▼▼▼

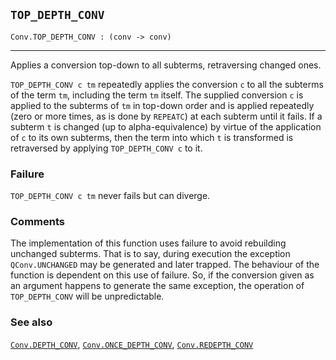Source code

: ## `TOP_DEPTH_CONV`

``` hol4
Conv.TOP_DEPTH_CONV : (conv -> conv)
```

------------------------------------------------------------------------

Applies a conversion top-down to all subterms, retraversing changed
ones.

`TOP_DEPTH_CONV c tm` repeatedly applies the conversion `c` to all the
subterms of the term `tm`, including the term `tm` itself. The supplied
conversion `c` is applied to the subterms of `tm` in top-down order and
is applied repeatedly (zero or more times, as is done by `REPEATC`) at
each subterm until it fails. If a subterm `t` is changed (up to
alpha-equivalence) by virtue of the application of `c` to its own
subterms, then the term into which `t` is transformed is retraversed by
applying `TOP_DEPTH_CONV c` to it.

### Failure

`TOP_DEPTH_CONV c tm` never fails but can diverge.

### Comments

The implementation of this function uses failure to avoid rebuilding
unchanged subterms. That is to say, during execution the exception
`QConv.UNCHANGED` may be generated and later trapped. The behaviour of
the function is dependent on this use of failure. So, if the conversion
given as an argument happens to generate the same exception, the
operation of `TOP_DEPTH_CONV` will be unpredictable.

### See also

[`Conv.DEPTH_CONV`](#Conv.DEPTH_CONV),
[`Conv.ONCE_DEPTH_CONV`](#Conv.ONCE_DEPTH_CONV),
[`Conv.REDEPTH_CONV`](#Conv.REDEPTH_CONV)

▲▲▲

Reproduce, word for word, every line starting at the line that contains "top-down order and" and ending with the final line of the entries.

conversion `c` is applied to the subterms of `tm` in top-down order and
is applied repeatedly (zero or more times, as is done by `REPEATC`) at
each subterm until it fails. If a subterm `t` is changed (up to
alpha-equivalence) by virtue of the application of `c` to its own
subterms, then the term into which `t` is transformed is retraversed by
applying `TOP_DEPTH_CONV c` to it.

### Failure

`TOP_DEPTH_CONV c tm` never fails but can diverge.

### Comments

The implementation of this function uses failure to avoid rebuilding
unchanged subterms. That is to say, during execution the exception
`QConv.UNCHANGED` may be generated and later trapped. The behaviour of
the function is dependent on this use of failure. So, if the conversion
given as an argument happens to generate the same exception, the
operation of `TOP_DEPTH_CONV` will be unpredictable.

### See also

[`Conv.DEPTH_CONV`](#Conv.DEPTH_CONV),
[`Conv.ONCE_DEPTH_CONV`](#Conv.ONCE_DEPTH_CONV),
[`Conv.REDEPTH_CONV`](#Conv.REDEPTH_CONV)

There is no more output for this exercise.